● EXERCISE OBJECTIVE
Of the lines in the data below, write out exactly those from the one holding "- _Requirements: 1.1, 1.2, 1.3, 5.1, 5.2, 5.3_" through the one holding "- Заменить вызов", both included.

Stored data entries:
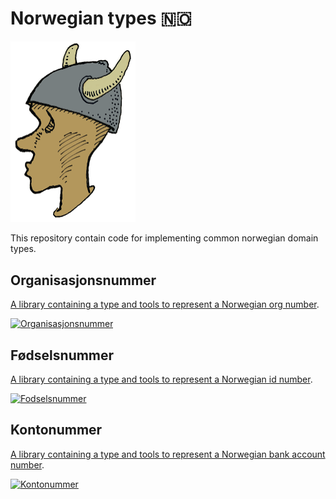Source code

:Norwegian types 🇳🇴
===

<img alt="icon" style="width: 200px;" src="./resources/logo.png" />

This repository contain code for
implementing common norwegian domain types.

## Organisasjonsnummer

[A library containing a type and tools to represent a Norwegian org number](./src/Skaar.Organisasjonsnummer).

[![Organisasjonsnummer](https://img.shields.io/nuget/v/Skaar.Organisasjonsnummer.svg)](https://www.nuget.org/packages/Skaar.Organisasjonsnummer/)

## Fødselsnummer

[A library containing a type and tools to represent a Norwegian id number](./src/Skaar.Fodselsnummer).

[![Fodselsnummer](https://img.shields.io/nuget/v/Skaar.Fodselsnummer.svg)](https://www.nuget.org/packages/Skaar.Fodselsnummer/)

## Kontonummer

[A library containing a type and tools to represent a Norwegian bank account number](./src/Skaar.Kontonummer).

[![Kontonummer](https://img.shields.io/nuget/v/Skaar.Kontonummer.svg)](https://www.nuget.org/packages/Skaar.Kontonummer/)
---
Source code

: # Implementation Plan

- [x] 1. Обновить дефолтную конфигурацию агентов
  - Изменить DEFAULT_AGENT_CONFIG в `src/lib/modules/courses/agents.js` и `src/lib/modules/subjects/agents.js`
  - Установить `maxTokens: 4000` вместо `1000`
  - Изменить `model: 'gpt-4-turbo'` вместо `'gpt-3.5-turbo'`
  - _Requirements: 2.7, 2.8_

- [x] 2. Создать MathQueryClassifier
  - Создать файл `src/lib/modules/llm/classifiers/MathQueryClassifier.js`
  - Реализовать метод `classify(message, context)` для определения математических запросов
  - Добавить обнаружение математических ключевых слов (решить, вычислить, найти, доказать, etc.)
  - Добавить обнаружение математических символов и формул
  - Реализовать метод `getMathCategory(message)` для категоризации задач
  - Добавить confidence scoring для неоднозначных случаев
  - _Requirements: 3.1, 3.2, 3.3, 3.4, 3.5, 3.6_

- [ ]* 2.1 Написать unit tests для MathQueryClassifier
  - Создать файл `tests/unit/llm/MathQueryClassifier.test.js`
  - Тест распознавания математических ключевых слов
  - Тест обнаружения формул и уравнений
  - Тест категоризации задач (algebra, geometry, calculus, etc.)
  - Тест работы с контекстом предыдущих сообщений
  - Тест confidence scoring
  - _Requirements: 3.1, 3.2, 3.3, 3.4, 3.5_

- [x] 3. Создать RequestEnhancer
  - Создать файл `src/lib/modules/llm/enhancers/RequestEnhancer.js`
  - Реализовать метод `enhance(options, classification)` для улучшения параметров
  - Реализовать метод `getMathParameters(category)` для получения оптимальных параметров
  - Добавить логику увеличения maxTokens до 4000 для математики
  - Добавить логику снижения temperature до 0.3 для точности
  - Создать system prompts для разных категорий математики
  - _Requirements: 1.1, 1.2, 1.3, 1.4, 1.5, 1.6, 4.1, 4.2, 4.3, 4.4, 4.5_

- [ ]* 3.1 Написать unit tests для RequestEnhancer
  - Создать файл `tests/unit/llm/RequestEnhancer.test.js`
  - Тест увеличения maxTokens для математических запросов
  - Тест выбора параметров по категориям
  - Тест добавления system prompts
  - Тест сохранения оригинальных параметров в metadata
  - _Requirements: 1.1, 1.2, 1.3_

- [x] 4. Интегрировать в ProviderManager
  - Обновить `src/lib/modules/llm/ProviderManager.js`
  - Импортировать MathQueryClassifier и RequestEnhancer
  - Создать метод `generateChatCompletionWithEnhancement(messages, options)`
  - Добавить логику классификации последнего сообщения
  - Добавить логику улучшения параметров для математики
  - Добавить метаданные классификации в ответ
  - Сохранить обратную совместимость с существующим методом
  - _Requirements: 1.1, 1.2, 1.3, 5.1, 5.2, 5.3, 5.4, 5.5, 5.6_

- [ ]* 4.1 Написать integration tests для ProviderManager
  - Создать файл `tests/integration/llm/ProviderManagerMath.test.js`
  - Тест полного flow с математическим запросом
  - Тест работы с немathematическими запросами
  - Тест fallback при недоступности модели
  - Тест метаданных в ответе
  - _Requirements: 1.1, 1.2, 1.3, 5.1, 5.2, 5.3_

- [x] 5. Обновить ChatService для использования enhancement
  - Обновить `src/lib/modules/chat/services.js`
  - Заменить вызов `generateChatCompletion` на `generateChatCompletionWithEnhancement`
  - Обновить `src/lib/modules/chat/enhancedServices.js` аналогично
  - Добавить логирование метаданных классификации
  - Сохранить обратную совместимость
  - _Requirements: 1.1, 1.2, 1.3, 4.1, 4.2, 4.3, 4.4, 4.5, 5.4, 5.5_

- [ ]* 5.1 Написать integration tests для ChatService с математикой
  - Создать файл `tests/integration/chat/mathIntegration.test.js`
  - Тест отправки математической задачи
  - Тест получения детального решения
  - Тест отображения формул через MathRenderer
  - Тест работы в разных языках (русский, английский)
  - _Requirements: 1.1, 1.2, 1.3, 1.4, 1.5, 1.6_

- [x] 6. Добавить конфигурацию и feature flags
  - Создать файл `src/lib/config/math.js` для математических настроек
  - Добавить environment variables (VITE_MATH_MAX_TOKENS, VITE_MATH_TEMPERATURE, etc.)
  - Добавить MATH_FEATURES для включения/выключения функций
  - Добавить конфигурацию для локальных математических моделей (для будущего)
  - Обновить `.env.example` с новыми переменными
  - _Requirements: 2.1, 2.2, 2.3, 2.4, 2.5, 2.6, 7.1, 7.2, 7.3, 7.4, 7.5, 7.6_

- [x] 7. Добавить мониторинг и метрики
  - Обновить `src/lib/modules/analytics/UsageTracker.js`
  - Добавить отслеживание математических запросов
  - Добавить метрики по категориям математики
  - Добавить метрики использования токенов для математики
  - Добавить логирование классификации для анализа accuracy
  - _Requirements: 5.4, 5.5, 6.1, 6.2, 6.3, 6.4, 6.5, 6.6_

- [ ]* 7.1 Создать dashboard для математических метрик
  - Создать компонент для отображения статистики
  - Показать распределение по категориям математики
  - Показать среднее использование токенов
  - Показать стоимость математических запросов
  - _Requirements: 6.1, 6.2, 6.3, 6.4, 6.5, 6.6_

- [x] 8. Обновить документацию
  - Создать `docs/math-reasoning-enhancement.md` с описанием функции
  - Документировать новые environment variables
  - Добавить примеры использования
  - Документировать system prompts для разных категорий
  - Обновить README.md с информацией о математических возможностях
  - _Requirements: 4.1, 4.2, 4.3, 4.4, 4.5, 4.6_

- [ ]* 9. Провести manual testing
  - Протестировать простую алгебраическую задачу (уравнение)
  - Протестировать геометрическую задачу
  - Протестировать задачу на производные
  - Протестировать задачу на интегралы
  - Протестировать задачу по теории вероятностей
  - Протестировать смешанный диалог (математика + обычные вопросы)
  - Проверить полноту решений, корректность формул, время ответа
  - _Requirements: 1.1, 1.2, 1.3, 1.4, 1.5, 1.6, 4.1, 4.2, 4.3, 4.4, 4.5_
==
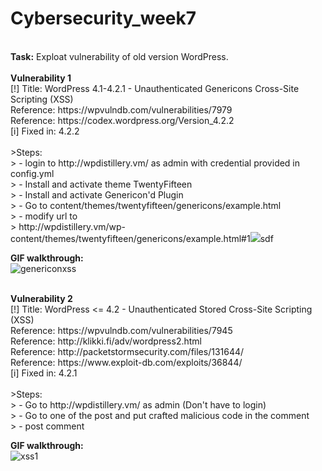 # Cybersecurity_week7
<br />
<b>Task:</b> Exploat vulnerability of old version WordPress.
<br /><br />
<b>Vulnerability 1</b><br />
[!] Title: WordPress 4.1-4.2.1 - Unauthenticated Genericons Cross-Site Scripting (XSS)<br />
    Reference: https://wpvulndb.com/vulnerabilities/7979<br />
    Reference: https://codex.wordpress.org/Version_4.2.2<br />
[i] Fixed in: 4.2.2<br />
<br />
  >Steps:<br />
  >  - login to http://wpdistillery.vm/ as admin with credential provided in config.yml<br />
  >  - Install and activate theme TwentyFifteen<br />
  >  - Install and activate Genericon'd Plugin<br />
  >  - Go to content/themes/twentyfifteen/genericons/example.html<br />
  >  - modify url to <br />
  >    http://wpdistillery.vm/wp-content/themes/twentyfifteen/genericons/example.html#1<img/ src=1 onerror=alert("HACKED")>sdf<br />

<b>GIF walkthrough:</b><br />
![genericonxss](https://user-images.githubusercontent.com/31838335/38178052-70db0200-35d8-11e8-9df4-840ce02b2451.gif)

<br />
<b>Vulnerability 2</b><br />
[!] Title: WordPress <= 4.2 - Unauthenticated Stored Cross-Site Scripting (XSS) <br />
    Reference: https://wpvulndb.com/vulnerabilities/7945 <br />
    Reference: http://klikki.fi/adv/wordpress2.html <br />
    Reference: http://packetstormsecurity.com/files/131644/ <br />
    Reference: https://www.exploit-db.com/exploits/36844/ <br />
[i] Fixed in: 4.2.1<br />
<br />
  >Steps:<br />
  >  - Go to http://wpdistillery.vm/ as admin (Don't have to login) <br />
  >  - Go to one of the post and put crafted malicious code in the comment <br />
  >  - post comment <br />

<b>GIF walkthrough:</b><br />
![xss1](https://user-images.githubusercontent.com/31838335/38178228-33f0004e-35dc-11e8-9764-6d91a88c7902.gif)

● TASK RESULT
  - _Requirements: 1.1, 1.2, 1.3, 5.1, 5.2, 5.3_

- [x] 5. Обновить ChatService для использования enhancement
  - Обновить `src/lib/modules/chat/services.js`
  - Заменить вызов `generateChatCompletion` на `generateChatCompletionWithEnhancement`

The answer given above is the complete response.